The architects, who are married, have been working together for more than 30 years. When Williams, FAIA, hired Tsien, AIA, in 1977, it was her first job; the pair formed a partnership in 1986. "Within a very short period of time, I realized she was the best thing I could ever have," Williams told ARCHITECT in a studio visit last year.

Williams and Tsien were responsible for one of the highest-profile—and most controversial—projects of the year: the Barnes Foundation, which moved its galleries from their original home in Merion, Penn., to Philadelphia's museum row. Williams and Tsien were chosen for the commission by a search committee spearheaded by Pritzker Architecture Prize executive director Martha Thorne. The commission did not come without strings attached: The museum's trustees had stipulated that the new galleries had to "replicate the scale, proportion, and configuration" of the old ones. In the face of harsh criticism, both public and private, the architects embraced the restrictions imposed by the commission and designed a building dubbed "absolutely wonderful" by Vanity Fair's Paul Goldberger, who also described Williams and Tsien as "architects of extraordinary subtlety."

The Barnes was not the only arts project that the firm completed this year. The Reva and David Logan Center for the Arts at the University of Chicago, the firm's first project in the Windy City, references the city's skyline as well as its setting on the Great Plains. In 2003, Tod Williams Billie Tsien Architects' celebrated design for the American Folk Art Museum, a highly textured and idiosyncratic building completed in 2001, was awarded an AIA Honor Award. (The nearby Museum of Modern Art acquired the Williams and Tsien–designed building last year, prompting fears that it may be razed.)

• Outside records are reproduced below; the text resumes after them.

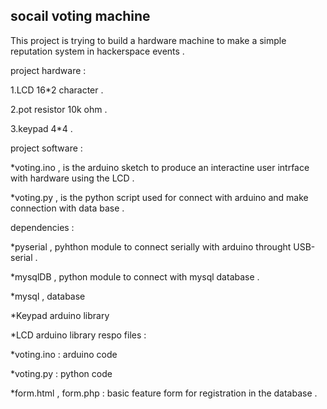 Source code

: socail voting machine 
----------------------------------------
This project is trying to build a hardware machine to make a simple reputation system in hackerspace events .

project hardware :

1.LCD 16*2 character .

2.pot resistor 10k ohm .

3.keypad 4*4 .

project software :

*voting.ino , is the arduino sketch to produce an interactine user intrface with hardware using the LCD .

*voting.py , is the python script used for connect with arduino and make connection with data base .

dependencies : 

*pyserial , pyhthon module to connect serially with arduino throught USB-serial .

*mysqlDB , python module to connect with mysql database .

*mysql , database

*Keypad arduino library

*LCD arduino library
respo files :

*voting.ino : arduino code

*voting.py : python code

*form.html , form.php : basic feature form for registration in the database .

The firm won another AIA Honor Award in 2012 for its work in transforming the Lincoln Center's visitor entryway into the David Rubenstein Atrium, a project that Lincoln Center president Reynold Levy says "reflects a respect for the materials used throughout the center." And Williams and Tsien won accolades for their part in curating the Arsenale exhibition for "Common Ground" at the 2012 Venice Architecture Biennale.

"Their work carries with it a spiritual value which transcends pragmatic solutions," says Toshiko Mori, FAIA, in a recommendation letter for Williams and Tsien. "Their projects respond to multiple and complex needs of clients, yet their solutions are simple and elegant. Their firm’s work brings forth the ideals of Modernism, yet is moderated with a contemporary sensibility and intelligence which makes their work rich, tactile, and useful."

The firm has maintained its studio in Central Park since 1981. Despite their ambitious portfolio, Williams and Tsien say that they are not seeking larger projects, but instead want to maintain the studio's current size (about 30 employees) and familial culture.

"Architecture in any studio is a long life, and a long day, and a lot of work," Tsien said last July. "We recognize that and appreciate it."

Past recipients of the AIA's Architecture Firm Award have included Perkins+Will, Lake|Flato Architects, BNIM, and VJAA, who was last year's recipient. Tod Williams Billie Tsien Architects will be honored at the 2013 AIA National Convention in Denver next June.